C'est à une réflexion sur la mort et les manières de la représenter que nous invite Christiaan L. Hart Nibbrig. Au fil de sept chapitres richement illustrés (par des reproductions de tableaux, de gravures, de statues, de publicités, de planches de bandes dessinées ou encore de partitions musicales), il nous entraîne à la suite de grands maîtres – et d'autres plus modestes – qui tous, depuis Homère jusqu'à Tardi, ont « tenté avec art et artifice, de faire voir la mort à l'œuvre ».
Cette Esthétique des fins dernières n'est pas pour autant une danse macabre. Il s'agit bien plutôt d'une invitation à vivre, à créer, à entrer, que ce soit comme lecteur, spectateur, auditeur, ou comme acteur, dans la ronde de tous ceux-là qui au-delà de la mort, font aux vivants l'offrande de ce qu'ils ont créé, les invitant par là-même à vivre.

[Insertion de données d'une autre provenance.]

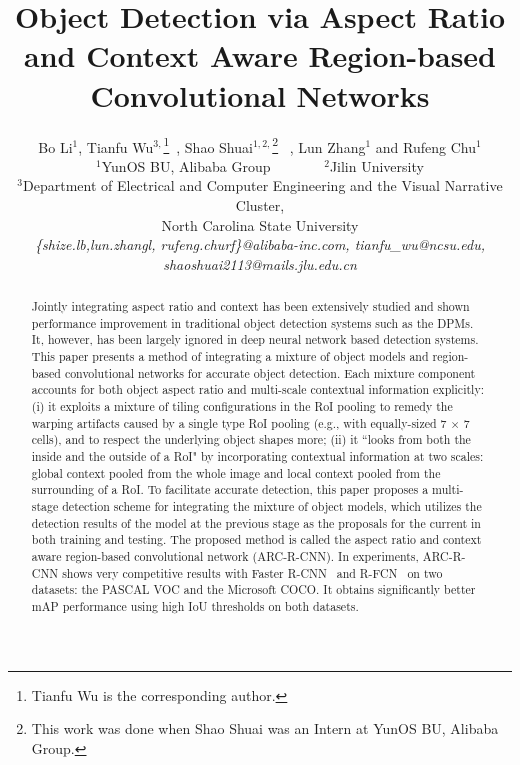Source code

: \documentclass[10pt,twocolumn,letterpaper]{article}
\begin{document}
\title{Object Detection via Aspect Ratio and Context Aware Region-based Convolutional Networks}

\author{Bo Li$^{1}$, Tianfu Wu$^{3,}$\thanks{Tianfu Wu is the corresponding author.}\ , Shao Shuai$^{1,2,}$\thanks{This work was done when Shao Shuai was an Intern at YunOS BU, Alibaba Group.} \ , Lun Zhang$^{1}$ and Rufeng Chu$^{1}$ \\
$^{1}$YunOS BU, Alibaba Group \ \ \ \ \ \ \ $^{2}$Jilin University\\
$^{3}$Department of Electrical and Computer Engineering and the Visual Narrative Cluster, \\North Carolina State University  \\
\small{\it \{shize.lb,lun.zhangl, rufeng.churf\}@alibaba-inc.com, tianfu\_wu@ncsu.edu, shaoshuai2113@mails.jlu.edu.cn}
}

\maketitle

\begin{abstract}
\vspace{-5mm}
Jointly integrating aspect ratio and context has been extensively studied and shown performance improvement in traditional object detection systems such as the DPMs. It, however, has been largely ignored in deep neural network based detection systems. This paper presents a method of integrating a mixture of object models and region-based convolutional networks for accurate object detection.  Each mixture component accounts for both object aspect ratio and multi-scale contextual information explicitly:
(i) it exploits a mixture of tiling configurations in the RoI pooling to remedy the warping artifacts caused by a single type RoI pooling (e.g., with equally-sized 7 $\times$ 7 cells), and to respect the underlying object shapes more; (ii) it ``looks from both the inside and the outside of a RoI" by incorporating contextual information at two scales: global context pooled from the whole image  and local context pooled from the surrounding of a RoI. To facilitate accurate detection, this paper proposes a multi-stage detection scheme for integrating the mixture of object models, which utilizes the detection results of the model at the previous stage as the proposals for the current in both training and testing.
The proposed method is called the aspect ratio and context aware region-based convolutional network (ARC-R-CNN).   
In experiments, ARC-R-CNN shows very competitive results with Faster R-CNN~\cite{faster_rcnn} and R-FCN~\cite{rfcn} on two datasets: the PASCAL VOC and the Microsoft COCO. It obtains significantly better mAP performance using high IoU thresholds on both datasets.  
\end{abstract}
\end{document}
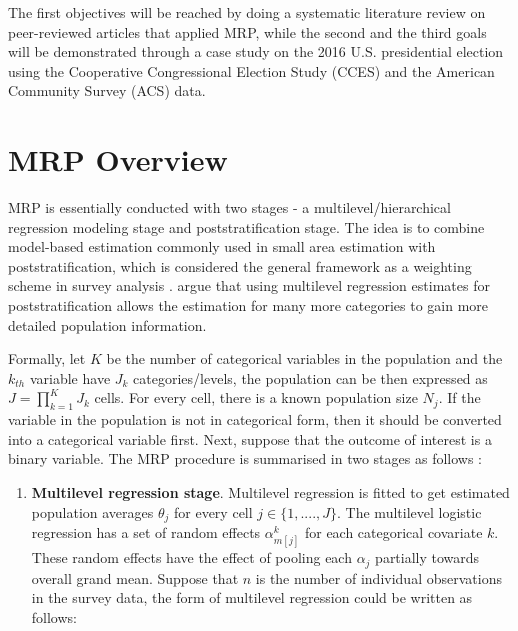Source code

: \documentclass{monashthesis}
\begin{document}
The first objectives will be reached by doing a systematic literature review on peer-reviewed articles that applied MRP, while the second and the third goals will be demonstrated through a case study on the 2016 U.S. presidential election using the Cooperative Congressional Election Study (CCES) and the American Community Survey (ACS) data.

\hypertarget{overview}{%
\section{MRP Overview}\label{overview}}

MRP is essentially conducted with two stages - a multilevel/hierarchical regression modeling stage and poststratification stage. The idea is to combine model-based estimation commonly used in small area estimation with poststratification, which is considered the general framework as a weighting scheme in survey analysis \autocite{Gelman97poststratificationinto}. \textcite{Gelman97poststratificationinto} argue that using multilevel regression estimates for poststratification allows the estimation for many more categories to gain more detailed population information.

Formally, let \(K\) be the number of categorical variables in the population and the \(k_{th}\) variable have \(J_k\) categories/levels, the population can be then expressed as \(J = \prod_{k=1}^K J_k\) cells. For every cell, there is a known population size \(N_j\). If the variable in the population is not in categorical form, then it should be converted into a categorical variable first. Next, suppose that the outcome of interest is a binary variable. The MRP procedure is summarised in two stages as follows \autocite{GaoYuxiang2021IMRa}:

\begin{enumerate}
\def\labelenumi{\arabic{enumi}.}
\tightlist
\item
  \textbf{Multilevel regression stage}. Multilevel regression is fitted to get estimated population averages \(\theta_j\) for every cell \(j \in \{1, ...., J\}\). The multilevel logistic regression has a set of random effects \(\alpha^k_{m[j]}\) for each categorical covariate \(k\). These random effects have the effect of pooling each \(\alpha_j\) partially towards overall grand mean. Suppose that \(n\) is the number of individual observations in the survey data, the form of multilevel regression could be written as follows:
\end{enumerate}
\end{document}
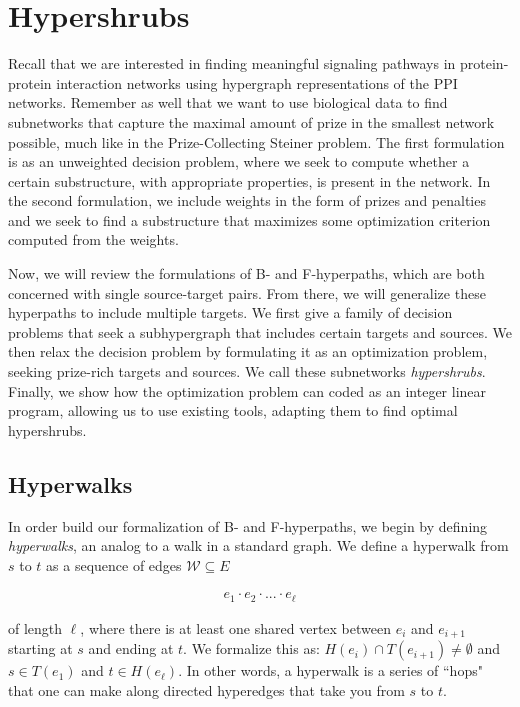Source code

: \documentclass[12pt,twoside]{reedthesis}
\theoremstyle{definition}
\begin{document}
\chapter{Hypershrubs}

Recall that we are interested in finding meaningful signaling pathways in protein-protein interaction networks using hypergraph representations of the PPI networks. Remember as well that we want to use biological data to find subnetworks that capture the maximal amount of prize in the smallest network possible, much like in the Prize-Collecting Steiner problem. The first formulation is as an unweighted decision problem, where we seek to compute whether a certain substructure, with appropriate properties, is present in the network. In the second formulation, we include weights in the form of prizes and penalties and we seek to find a substructure that maximizes some optimization criterion computed from the weights.\par

Now, we will review the formulations of B- and F-hyperpaths, which are both concerned with single source-target pairs. From there, we will generalize these hyperpaths to include multiple targets. We first give a family of decision problems that seek a subhypergraph that includes certain targets and sources. We then relax the decision problem by formulating it as an optimization problem, seeking prize-rich targets and sources. We call these subnetworks \textit{hypershrubs}. Finally, we show how the optimization problem can coded as an integer linear program, allowing us to use existing tools, adapting them to find optimal hypershrubs.\par

\section{Hyperwalks}
In order build our formalization of B- and F-hyperpaths, we begin by defining \textit{hyperwalks}, an analog to a walk in a standard graph. We define a hyperwalk from $s$ to $t$ as a sequence of edges $\mathcal{W} \subseteq E$

\begin{align*}
  e_1 \cdot e_2 \cdot ... \cdot e_\ell
\end{align*}

of length $\ell$, where there is at least one shared vertex between $e_i$ and $e_{i+1}$ starting at $s$ and ending at $t$. We formalize this as: $H(e_i) \cap T(e_{i+1}) \neq \emptyset$ and $s \in T(e_1)$ and $t \in H(e_\ell)$. In other words, a hyperwalk is a series of ``hops" that one can make along directed hyperedges that take you from $s$ to $t$.\par
\end{document}
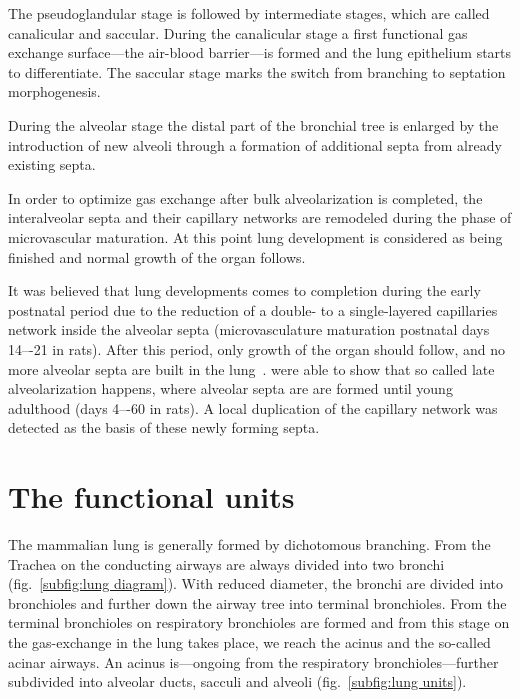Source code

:The pseudoglandular stage is followed by intermediate stages, which are called canalicular and saccular. During the canalicular stage a first functional gas exchange surface---the air-blood barrier---is formed and the lung epithelium starts to differentiate. The saccular stage marks the switch from branching to septation morphogenesis.

During the alveolar stage the distal part of the bronchial tree is enlarged by the introduction of new alveoli through a formation of additional septa from already existing septa. 

In order to optimize gas exchange after bulk alveolarization is completed, the interalveolar septa and their capillary networks are remodeled during the phase of microvascular maturation. At this point lung development is considered as being finished and normal growth of the organ follows.

It was believed that lung developments comes to completion during the early postnatal period due to the reduction of a double- to a single-layered capillaries network inside the alveolar septa (microvasculature maturation postnatal days 14–-21 in rats). After this period, only growth of the organ should follow, and no more alveolar septa are built in the lung~\cite{Burri1999,Schittny2004}. \citet{Schittny2008} were able to show that so called late alveolarization happens, where alveolar septa are are formed until young adulthood (days 4–-60 in rats). A local duplication of the capillary network was detected as the basis of these newly forming septa.

\section{The functional units}
The mammalian lung is generally formed by dichotomous branching. From the Trachea on the conducting airways are always divided into two bronchi (fig.~\ref{subfig:lung diagram}). With reduced diameter, the bronchi are divided into bronchioles and further down the airway tree into terminal bronchioles. From the terminal bronchioles on respiratory bronchioles are formed and from this stage on the gas-exchange in the lung takes place, we reach the acinus and the so-called acinar airways. An acinus is---ongoing from the respiratory bronchioles---further subdivided into alveolar ducts, sacculi and alveoli (fig.~\ref{subfig:lung units}).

Christiaan L. Hart Nibbrig, germaniste et comparatiste, est professeur honoraire à l'université de Lausanne. Il est l'auteur d'une douzaine d'ouvrages, publiés pour la plupart chez Suhrkamp, dont Rhetorik des Schweigens (1981), Warum lesen ? (1983), Die Auferstehung des Körpers im Text (1985), Spiegelschrift. Spekulationen über Malerei und Literatur (1987) et Geisterstimmen (2001), qui a été publié en français sous le titre Voix fantômes (2008).